With just days to go before Uruguay
‘We don’t think about winning or losing. We concentrate on getting the best out of every player’
begin their World Cup campaign today against Wales at the Millennium Stadium – a game in which the bookmakers have priced them at 500-1 – part of you wonders whether a meat feast is really the ideal preparation. And yet, asado is close to a religion in Uruguay, and many of their squad visiting Britain for the first time are keen to install a few home comforts in this strange foreign land.
Players and staff stroll through corridors clutching little metal goblets of mate, the traditional South American herbal drink.
In a competition where their resolve and unity will be tested like never before, opportunities for team-building are rarely spurned. A rare day off on Thursday sees about a dozen members of the squad trooping off to play crazy golf.
The rest of the time is spent training, preparing, chilling out. For many players, this last activity is a luxury beyond measure. The Uruguayans are almost entirely semi-professional, with most combining their sport with a day job or university study.
Captain Santiago Vilaseca is a banker, Nicolas Klappenbach is a doctor, Jeronimo Etcheverry an economics student. And so relaxation is an indulgence with which few are familiar.
“We rest like professional players,” marvels Magno, who runs a software and digital media company. “That’s a difference. In Uruguay, we can’t rest a lot of the time, because we have to go to study or go to work, and then we have to train.”
Front-rower German Kessler, an agronomy student, adds: “It’s not easy, especially for young kids. It requires a lot of will to play rugby, because it’s not very popular in Uruguay. Not as popular as football, anyway. The main difference is that we’re a mainly amateur team, and everyone else is basically professional.”
Expectations of this Uruguay team remain low. Ranked 19th in the world, their record inspires only pity. They have played 45 times against their neighbours Argentina, and lost every single time.
England beat them 113-13 on their way to winning the World Cup in 2003, and the fear is that after being drawn in the so-called Pool of Death,
Los Teros (The Lapwings) have been written off by most observers as fodder, try-scoring practice for the others in the group.
And they are probably right. Yet when the big sides begin to run up Space Invaders scores against them, perhaps we should withhold our derision, and recognise the obstacles the Uruguayans have faced simply to get here in the first place.
As well as having less time to train and a limited domestic structure, they are without their only professional player, the veteran Castres lock Rodrigo Capó Ortega, who retired just months before the start of the tournament in order not to miss the birth of his child.

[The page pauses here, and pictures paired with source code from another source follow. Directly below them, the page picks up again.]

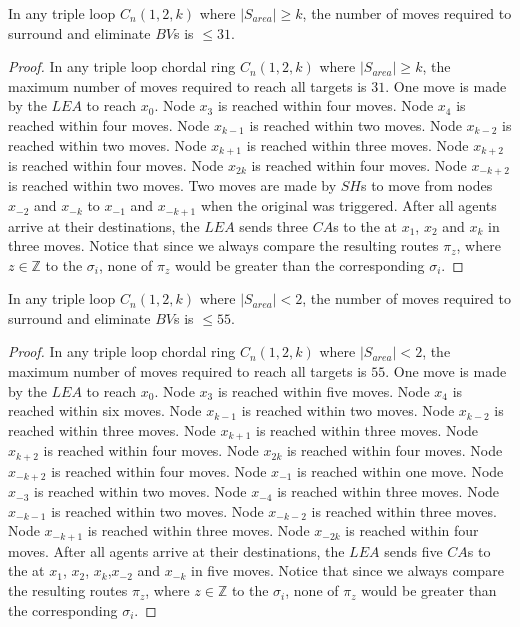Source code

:  
 \begin{theorem}
In any triple loop   $C_n(1,2,k)$ where $\left\vert{S_{area}}\right\vert \ge k$,  the number of moves required to surround and eliminate $BV$s is $\leq31$.
\end{theorem}
 \begin{proof}
In any triple loop chordal ring $C_n(1,2,k)$ where $\left\vert{S_{area}}\right\vert \ge k$, the maximum number of moves required to reach all targets is $31$. 
 One move is made by the $LEA$ to reach $x_0$. Node $x_{3}$ is reached within four moves.
  Node $x_{4}$ is reached within four moves.
  Node $x_{k-1}$ is reached within two moves.
  Node $x_{k-2}$ is reached within two moves.
  Node $x_{k+1}$ is reached within three moves.
  Node $x_{k+2}$ is reached within four moves.
  Node $x_{2k}$ is reached within four moves.
  Node $x_{-k+2}$ is reached within two moves.
 Two moves are made by $SH$s to move from  nodes $x_{-2}$ and $x_{-k}$ to $x_{-1}$ and $x_{-k+1}$  when the original \bv was triggered.
 After all agents arrive at their destinations, the $LEA$ sends three $CA$s to the \bvs at $x_{1}$, $x_{2}$ and $x_{k}$ in three moves. Notice that since we always compare the resulting routes $\pi_z$, where $z \in \mathbb{Z}$  to the  $\sigma_i$, none of $\pi_z$ would be greater than the corresponding $\sigma_i$. 
\end{proof}

\begin{theorem}
In any triple loop   $C_n(1,2,k)$ where $\left\vert{S_{area}}\right\vert < 2$,  the number of moves required to surround and eliminate $BV$s is $\leq55$.
\end{theorem}
 \begin{proof}
In any triple loop chordal ring $C_n(1,2,k)$ where $\left\vert{S_{area}}\right\vert <2$, the maximum number of moves required to reach all targets is $55$. 
 One move is made by the $LEA$ to reach $x_0$.
  Node $x_{3}$ is reached within five moves.
  Node $x_{4}$ is reached within six moves.
  Node $x_{k-1}$ is reached within two moves.
  Node $x_{k-2}$ is reached within three moves.
  Node $x_{k+1}$ is reached within three moves.
  Node $x_{k+2}$ is reached within four moves.
  Node $x_{2k}$ is reached within four moves.
  Node $x_{-k+2}$ is reached within four moves.
  Node $x_{-1}$ is reached within one move.
  Node $x_{-3}$ is reached within two moves.
  Node $x_{-4}$ is reached within three moves.
  Node $x_{-k-1}$ is reached within two moves.
  Node $x_{-k-2}$ is reached within three moves.
  Node $x_{-k+1}$ is reached within three moves.
  Node $x_{-2k}$ is reached within four moves.
 After all agents arrive at their destinations, the $LEA$ sends five $CA$s to the \bvs at $x_{1}$, $x_{2}$, $x_{k}$,$x_{-2}$ and $x_{-k}$ in five moves. Notice that since we always compare the resulting routes $\pi_z$, where $z \in \mathbb{Z}$  to the  $\sigma_i$, none of $\pi_z$ would be greater than the corresponding $\sigma_i$. 
\end{proof}

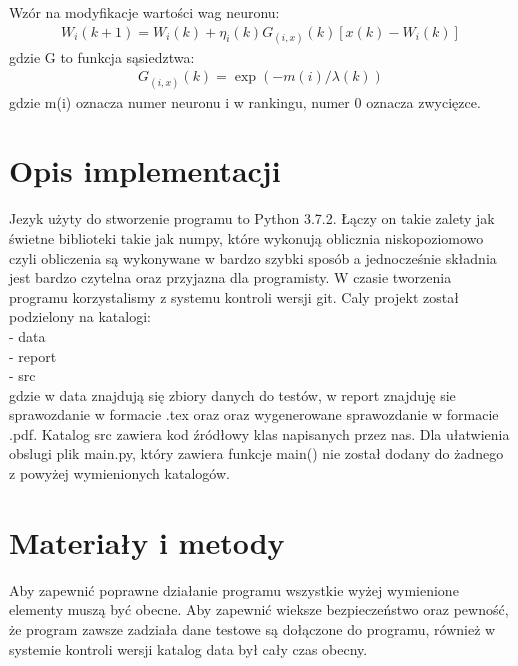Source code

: \documentclass{classrep}
\begin{document}
{Wzór na modyfikacje wartości wag neuronu:
\begin{align*}
W_i(k+1)=W_i(k)+\eta_i(k)G_{(i,x)}(k)[x(k)-W_i(k)]
\end{align*}
gdzie G to funkcja sąsiedztwa:
\begin{align*}
G_{(i,x)}(k)=\exp(-m(i)/\lambda(k))
\end{align*}
gdzie m(i) oznacza numer neuronu i w rankingu, numer 0 oznacza zwycięzce.\\

}

\section{Opis implementacji}
{Jezyk użyty do stworzenie programu to Python 3.7.2. Łączy on takie zalety jak świetne biblioteki takie jak numpy, które wykonują oblicznia niskopoziomowo czyli obliczenia są wykonywane w bardzo szybki sposób a jednocześnie składnia jest bardzo czytelna oraz przyjazna dla programisty. W czasie tworzenia programu korzystalismy z systemu kontroli wersji git. Caly projekt został podzielony na katalogi:\\
- data\\
- report\\
- src\\
gdzie w data znajdują się zbiory danych do testów, w report znajduję sie sprawozdanie w formacie .tex oraz oraz wygenerowane sprawozdanie w formacie .pdf. Katalog src zawiera kod źródłowy klas napisanych przez nas. Dla ułatwienia obslugi plik main.py, który zawiera funkcje main() nie został dodany do żadnego z powyżej wymienionych katalogów.
}

\section{Materiały i metody}
{Aby zapewnić poprawne działanie programu wszystkie wyżej wymienione elementy muszą być obecne. Aby zapewnić wieksze bezpieczeństwo oraz pewność, że program zawsze zadziała dane testowe są dołączone do programu, również w systemie kontroli wersji katalog data był cały czas obecny. 
}
\end{document}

Qualification for the World Cup last year has at least allowed the Uruguayan Rugby Union to pay its players a small retainer. But for most of them, for most of their careers, this is a pastime that has cost, rather than made, them money. Some have been fired from their jobs for taking too much time off.
“Yes, I have to pay for playing rugby,” Magno says. “It’s very difficult. You have to have a very good job. In my case, I have a very good partner who is taking care of the business this year. But other players have a lot of problems.”
The hope is that this World Cup, Uruguay’s first since 2003, can catalyse interest in the sport back home, where it still has a reputation of something of an aristocratic sport, brought over by the British and played largely in the English-speaking schools and sports clubs they founded.
But slowly, things may be changing. The second leg of their emotional World Cup qualification play-off against Russia was watched by a crowd of 14,000 in Montevideo’s Charrua Stadium, and rugby is now probably the country’s third-most popular sport behind football and basketball.
“I think Los Teros have made a good job in that respect,” Magno says. “We have a lot of new players, children playing, a lot more schools playing rugby, and that’s important.”
The question is how long the Uruguayan public can maintain interest in a losing side. Though Uruguay have never left a World Cup without a win – they beat Spain in 1999 and Georgia in 2003 – it would be a major shock if they were to maintain that record. The team’s stated aim is not to win, but simply to compete.
“We don’t think about winning or losing,” Magno says. “We concentrate on getting the best out of every player that goes on the field. We say: play with garra (claws) and that’s important. We have very, very tough matches.”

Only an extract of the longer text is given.